* [Directions]: Your copy of the entries below should hold exactly the lines from the one containing "이를 통해 다이오드의 편향" to the one containing "Utilising mg_python, text", inclusive, and no pictures.

┌─ Given entries

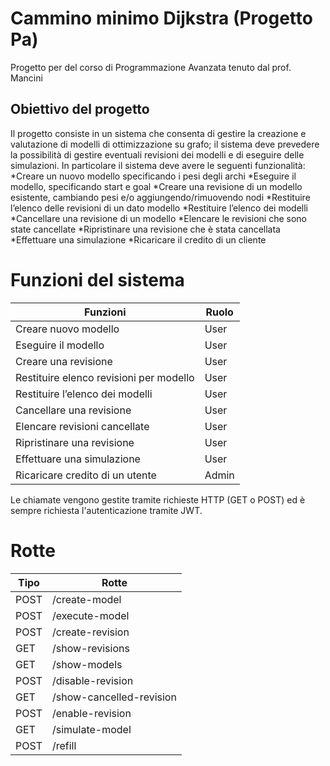 # Cammino minimo Dijkstra (Progetto Pa)
Progetto per del corso di Programmazione Avanzata tenuto dal prof. Mancini

## Obiettivo del progetto
Il progetto consiste in un sistema che consenta di gestire la creazione e valutazione di modelli di ottimizzazione su grafo; il sistema deve prevedere la possibilità di gestire eventuali revisioni dei modelli e di eseguire delle simulazioni.
In particolare il sistema deve avere le seguenti funzionalità:
*Creare un nuovo modello specificando i pesi degli archi
*Eseguire il modello, specificando start e goal
*Creare una revisione di un modello esistente, cambiando pesi e/o aggiungendo/rimuovendo nodi
*Restituire l’elenco delle revisioni di un dato modello
*Restituire l’elenco dei modelli
*Cancellare una revisione di un modello
*Elencare le revisioni che sono state cancellate
*Ripristinare una revisione che è stata cancellata
*Effettuare una simulazione 
*Ricaricare il credito di un cliente



# Funzioni del sistema
| Funzioni | Ruolo |
| ------------- | ------------- |
| Creare nuovo modello  | User  |
| Eseguire il modello  | User  |
| Creare una revisione | User |
| Restituire elenco revisioni per modello  | User  |
| Restituire l’elenco dei modelli  | User  |
| Cancellare una revisione | User  |
| Elencare revisioni cancellate  | User |
| Ripristinare una revisione  | User  |
| Effettuare una simulazione  | User  |
| Ricaricare credito di un utente  | Admin |
Le chiamate vengono gestite tramite richieste HTTP (GET o POST) ed è sempre richiesta l'autenticazione tramite JWT.

# Rotte
| Tipo | Rotte |
| ------------- | ------------- |
| POST | /create-model |
| POST | /execute-model |
| POST | /create-revision |
| GET | /show-revisions |
| GET | /show-models |
| POST | /disable-revision |
| GET | /show-cancelled-revision |
| POST | /enable-revision |
| GET | /simulate-model |
| POST | /refill |

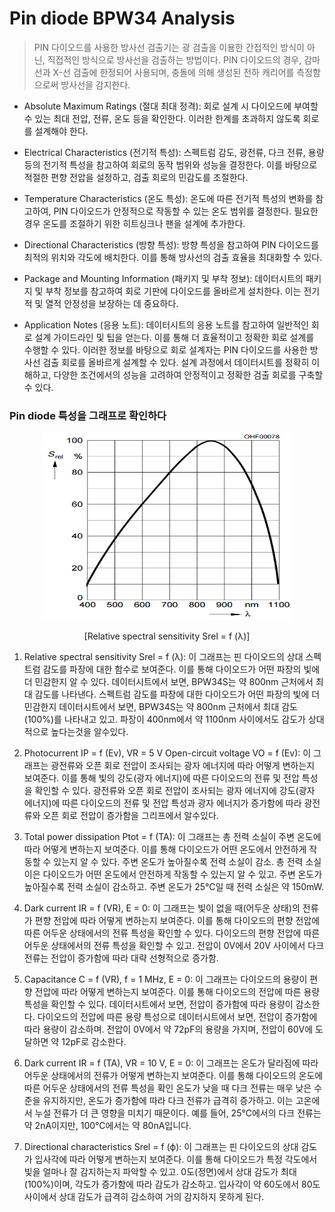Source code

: # Pin diode BPW34 Analysis
> PIN 다이오드를 사용한 방사선 검출기는 광 검출을 이용한 간접적인 방식이 아닌, 직접적인 방식으로 방사선을 검출하는 방법이다. PIN 다이오드의 경우, 감마선과 X-선 검출에 한정되어 사용되며, 충돌에 의해 생성된 전하 캐리어를 측정함으로써 방사선을 감지한다.  

- Absolute Maximum Ratings (절대 최대 정격): 
회로 설계 시 다이오드에 부여할 수 있는 최대 전압, 전류, 온도 등을 확인한다. 이러한 한계를 초과하지 않도록 회로를 설계해야 한다.  

- Electrical Characteristics (전기적 특성): 
스펙트럼 감도, 광전류, 다크 전류, 용량 등의 전기적 특성을 참고하여 회로의 동작 범위와 성능을 결정한다. 이를 바탕으로 적절한 편향 전압을 설정하고, 검출 회로의 민감도를 조절한다.  

- Temperature Characteristics (온도 특성): 
온도에 따른 전기적 특성의 변화를 참고하여, PIN 다이오드가 안정적으로 작동할 수 있는 온도 범위를 결정한다. 필요한 경우 온도를 조절하기 위한 히트싱크나 팬을 설계에 추가한다.  

- Directional Characteristics (방향 특성): 
방향 특성을 참고하여 PIN 다이오드를 최적의 위치와 각도에 배치한다. 이를 통해 방사선의 검출 효율을 최대화할 수 있다.  

- Package and Mounting Information (패키지 및 부착 정보): 
데이터시트의 패키지 및 부착 정보를 참고하여 회로 기판에 다이오드를 올바르게 설치한다. 이는 전기적 및 열적 안정성을 보장하는 데 중요하다.

- Application Notes (응용 노트): 
데이터시트의 응용 노트를 참고하여 일반적인 회로 설계 가이드라인 및 팁을 얻는다. 이를 통해 더 효율적이고 정확한 회로 설계를 수행할 수 있다.
이러한 정보를 바탕으로 회로 설계자는 PIN 다이오드를 사용한 방사선 검출 회로를 올바르게 설계할 수 있다. 
설계 과정에서 데이터시트를 정확히 이해하고, 다양한 조건에서의 성능을 고려하여 안정적이고 정확한 검출 회로를 구축할 수 있다.  

### Pin diode 특성을 그래프로 확인하다  

<p align="center">
<img src="https://github.com/star1css/Electrical-and-Electronics/blob/main/./Relative spectral sensitivity-1.jpg" width="400px" height="300px" title="[Relative spectral sensitivity Srel = f (λ)]"/> 
</p>  
<p align="center">[Relative spectral sensitivity Srel = f (λ)]</p>

1. Relative spectral sensitivity Srel = f (λ): 
이 그래프는 핀 다이오드의 상대 스펙트럼 감도를 파장에 대한 함수로 보여준다. 
이를 통해 다이오드가 어떤 파장의 빛에 더 민감한지 알 수 있다. 
데이터시트에서 보면, BPW34S는 약 800nm 근처에서 최대 감도를 나타낸다.
스펙트럼 감도를 파장에 대한 다이오드가 어떤 파장의 빛에 더 민감한지 데이터시트에서 보면, BPW34S는 약 800nm 근처에서 최대 감도(100%)를 나타내고 있고. 
파장이 400nm에서 약 1100nm 사이에서도 감도가 상대적으로 높다는것을 알수있다.

2. Photocurrent IP = f (Ev), VR = 5 V Open-circuit voltage VO = f (Ev): 
이 그래프는 광전류와 오픈 회로 전압이 조사되는 광자 에너지에 따라 어떻게 변하는지 보여준다. 
이를 통해 빛의 강도(광자 에너지)에 따른 다이오드의 전류 및 전압 특성을 확인할 수 있다.
광전류와 오픈 회로 전압이 조사되는 광자 에너지에 강도(광자 에너지)에 따른 다이오드의 전류 및 전압 특성과 광자 에너지가 증가함에 따라 광전류와 오픈 회로 전압이 증가함을 그리프에서 알수있다.


3. Total power dissipation Ptot = f (TA): 
이 그래프는 총 전력 소실이 주변 온도에 따라 어떻게 변하는지 보여준다. 
이를 통해 다이오드가 어떤 온도에서 안전하게 작동할 수 있는지 알 수 있다. 
주변 온도가 높아질수록 전력 소실이 감소.
총 전력 소실이은 다이오드가 어떤 온도에서 안전하게 작동할 수 있는지 알 수 있고. 주변 온도가 높아질수록 전력 소실이 감소하고. 주변 온도가 25℃일 때 전력 소실은 약 150mW.

4. Dark current IR = f (VR), E = 0: 
이 그래프는 빛이 없을 때(어두운 상태)의 전류가 편향 전압에 따라 어떻게 변하는지 보여준다. 
이를 통해 다이오드의 편향 전압에 따른 어두운 상태에서의 전류 특성을 확인할 수 있다.
다이오드의 편향 전압에 따른 어두운 상태에서의 전류 특성을 확인할 수 있고. 전압이 0V에서 20V 사이에서 다크 전류는 전압이 증가함에 따라 대략 선형적으로 증가함.

5. Capacitance C = f (VR), f = 1 MHz, E = 0: 
이 그래프는 다이오드의 용량이 편향 전압에 따라 어떻게 변하는지 보여준다. 
이를 통해 다이오드의 전압에 따른 용량 특성을 확인할 수 있다. 
데이터시트에서 보면, 전압이 증가함에 따라 용량이 감소한다.
다이오드의 전압에 따른 용량 특성으로 데이터시트에서 보면, 전압이 증가함에 따라 용량이 감소하며. 전압이 0V에서 약 72pF의 용량을 가지며, 전압이 60V에 도달하면 약 12pF로 감소한다.

6. Dark current IR = f (TA), VR = 10 V, E = 0: 
이 그래프는 온도가 달라짐에 따라 어두운 상태에서의 전류가 어떻게 변하는지 보여준다. 
이를 통해 다이오드의 온도에 따른 어두운 상태에서의 전류 특성을 확인
온도가 낮을 때 다크 전류는 매우 낮은 수준을 유지하지만, 온도가 증가함에 따라 다크 전류가 급격히 증가하고. 
이는 고온에서 누설 전류가 더 큰 영향을 미치기 때문이다. 예를 들어, 25℃에서의 다크 전류는 약 2nA이지만, 100℃에서는 약 80nA입니다.

7. Directional characteristics Srel = f (ϕ): 
이 그래프는 핀 다이오드의 상대 감도가 입사각에 따라 어떻게 변하는지 보여준다. 
이를 통해 다이오드가 특정 각도에서 빛을 얼마나 잘 감지하는지 파악할 수 있고. 0도(정면)에서 상대 감도가 최대(100%)이며, 각도가 증가함에 따라 감도가 감소하고. 
입사각이 약 60도에서 80도 사이에서 상대 감도가 급격히 감소하여 거의 감지하지 못하게 된다.
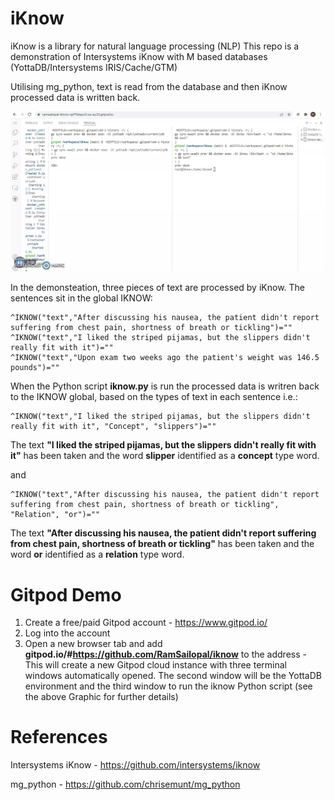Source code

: # iKnow

iKnow is a library for natural language processing (NLP) This repo is a demonstration of Intersystems iKnow with M based databases (YottaDB/Intersystems IRIS/Cache/GTM) 

Utilising mg_python, text is read from the database and then iKnow processed data is written back.


![Alt text](iknow.webp?raw=true "iKnow")

In the demonsteation, three pieces of text are processed by iKnow. The sentences sit in the global IKNOW:

    ^IKNOW("text","After discussing his nausea, the patient didn't report suffering from chest pain, shortness of breath or tickling")=""
    ^IKNOW("text","I liked the striped pijamas, but the slippers didn't really fit with it")=""
    ^IKNOW("text","Upon exam two weeks ago the patient's weight was 146.5 pounds")=""
    
 When the Python script **iknow.py** is run the processed data is writren back to the IKNOW global, based on the types of text in each sentence i.e.:
 
    ^IKNOW("text","I liked the striped pijamas, but the slippers didn't really fit with it", "Concept", "slippers")=""
  
The text **"I liked the striped pijamas, but the slippers didn't really fit with it"** has been taken and the word **slipper** identified as a **concept** type word.
     
and

    ^IKNOW("text","After discussing his nausea, the patient didn't report suffering from chest pain, shortness of breath or tickling", "Relation", "or")=""

The text **"After discussing his nausea, the patient didn't report suffering from chest pain, shortness of breath or tickling"** has been taken and the word **or** identified as a **relation** type word.

 # Gitpod Demo
 
1) Create a free/paid Gitpod account - https://www.gitpod.io/
2) Log into the account
3) Open a new browser tab and add **gitpod.io/#https://github.com/RamSailopal/iknow** to the address - This will create a new Gitpod cloud instance with three terminal windows automatically opened. The second window will be the YottaDB environment and the third window to run the iknow Python script (see the above Graphic for further details)


# References

Intersystems iKnow - https://github.com/intersystems/iknow

mg_python - https://github.com/chrisemunt/mg_python
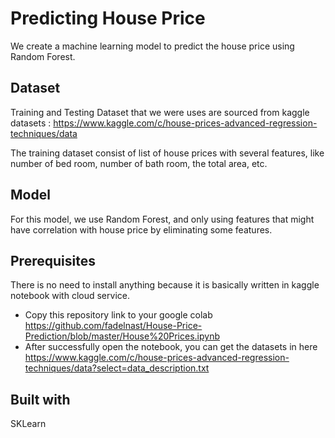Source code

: # Predicting House Price

We create a machine learning model to predict the house price using Random Forest.

## Dataset

Training and Testing Dataset that we were uses are sourced from kaggle datasets : https://www.kaggle.com/c/house-prices-advanced-regression-techniques/data 

The training dataset consist of list of house prices with several features, like number of bed room, number of bath room, the total area, etc.


## Model

For this model, we use Random Forest, and only using features that might have correlation with house price by eliminating some features.

## Prerequisites

There is no need to install anything because it is basically written in kaggle notebook with cloud service.

* Copy this repository link to your google colab https://github.com/fadelnast/House-Price-Prediction/blob/master/House%20Prices.ipynb 
* After successfully open the notebook, you can get the datasets in here https://www.kaggle.com/c/house-prices-advanced-regression-techniques/data?select=data_description.txt 


## Built with
SKLearn



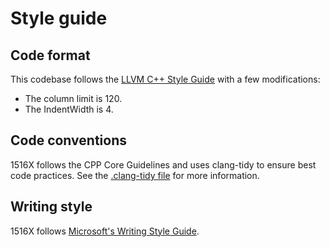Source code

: # Style guide

## Code format

This codebase follows the [LLVM C++ Style Guide](https://llvm.org/docs/CodingStandards.html) with a few modifications:

* The column limit is 120.
* The IndentWidth is 4.

## Code conventions

1516X follows the CPP Core Guidelines and uses clang-tidy to ensure best code practices. See the [.clang-tidy file](https://github.com/calhighrobotics/push_back_x/blob/main/.clang-tidy) for more information.

## Writing style

1516X follows [Microsoft's Writing Style Guide](https://learn.microsoft.com/en-us/style-guide/welcome/).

└─

* [Your solution]:
이를 통해 다이오드의 편향 전압에 따른 어두운 상태에서의 전류 특성을 확인할 수 있다.
다이오드의 편향 전압에 따른 어두운 상태에서의 전류 특성을 확인할 수 있고. 전압이 0V에서 20V 사이에서 다크 전류는 전압이 증가함에 따라 대략 선형적으로 증가함.

5. Capacitance C = f (VR), f = 1 MHz, E = 0: 
이 그래프는 다이오드의 용량이 편향 전압에 따라 어떻게 변하는지 보여준다. 
이를 통해 다이오드의 전압에 따른 용량 특성을 확인할 수 있다. 
데이터시트에서 보면, 전압이 증가함에 따라 용량이 감소한다.
다이오드의 전압에 따른 용량 특성으로 데이터시트에서 보면, 전압이 증가함에 따라 용량이 감소하며. 전압이 0V에서 약 72pF의 용량을 가지며, 전압이 60V에 도달하면 약 12pF로 감소한다.

6. Dark current IR = f (TA), VR = 10 V, E = 0: 
이 그래프는 온도가 달라짐에 따라 어두운 상태에서의 전류가 어떻게 변하는지 보여준다. 
이를 통해 다이오드의 온도에 따른 어두운 상태에서의 전류 특성을 확인
온도가 낮을 때 다크 전류는 매우 낮은 수준을 유지하지만, 온도가 증가함에 따라 다크 전류가 급격히 증가하고. 
이는 고온에서 누설 전류가 더 큰 영향을 미치기 때문이다. 예를 들어, 25℃에서의 다크 전류는 약 2nA이지만, 100℃에서는 약 80nA입니다.

7. Directional characteristics Srel = f (ϕ): 
이 그래프는 핀 다이오드의 상대 감도가 입사각에 따라 어떻게 변하는지 보여준다. 
이를 통해 다이오드가 특정 각도에서 빛을 얼마나 잘 감지하는지 파악할 수 있고. 0도(정면)에서 상대 감도가 최대(100%)이며, 각도가 증가함에 따라 감도가 감소하고. 
입사각이 약 60도에서 80도 사이에서 상대 감도가 급격히 감소하여 거의 감지하지 못하게 된다.
Source code

: # iKnow

iKnow is a library for natural language processing (NLP) This repo is a demonstration of Intersystems iKnow with M based databases (YottaDB/Intersystems IRIS/Cache/GTM) 

Utilising mg_python, text is read from the database and then iKnow processed data is written back.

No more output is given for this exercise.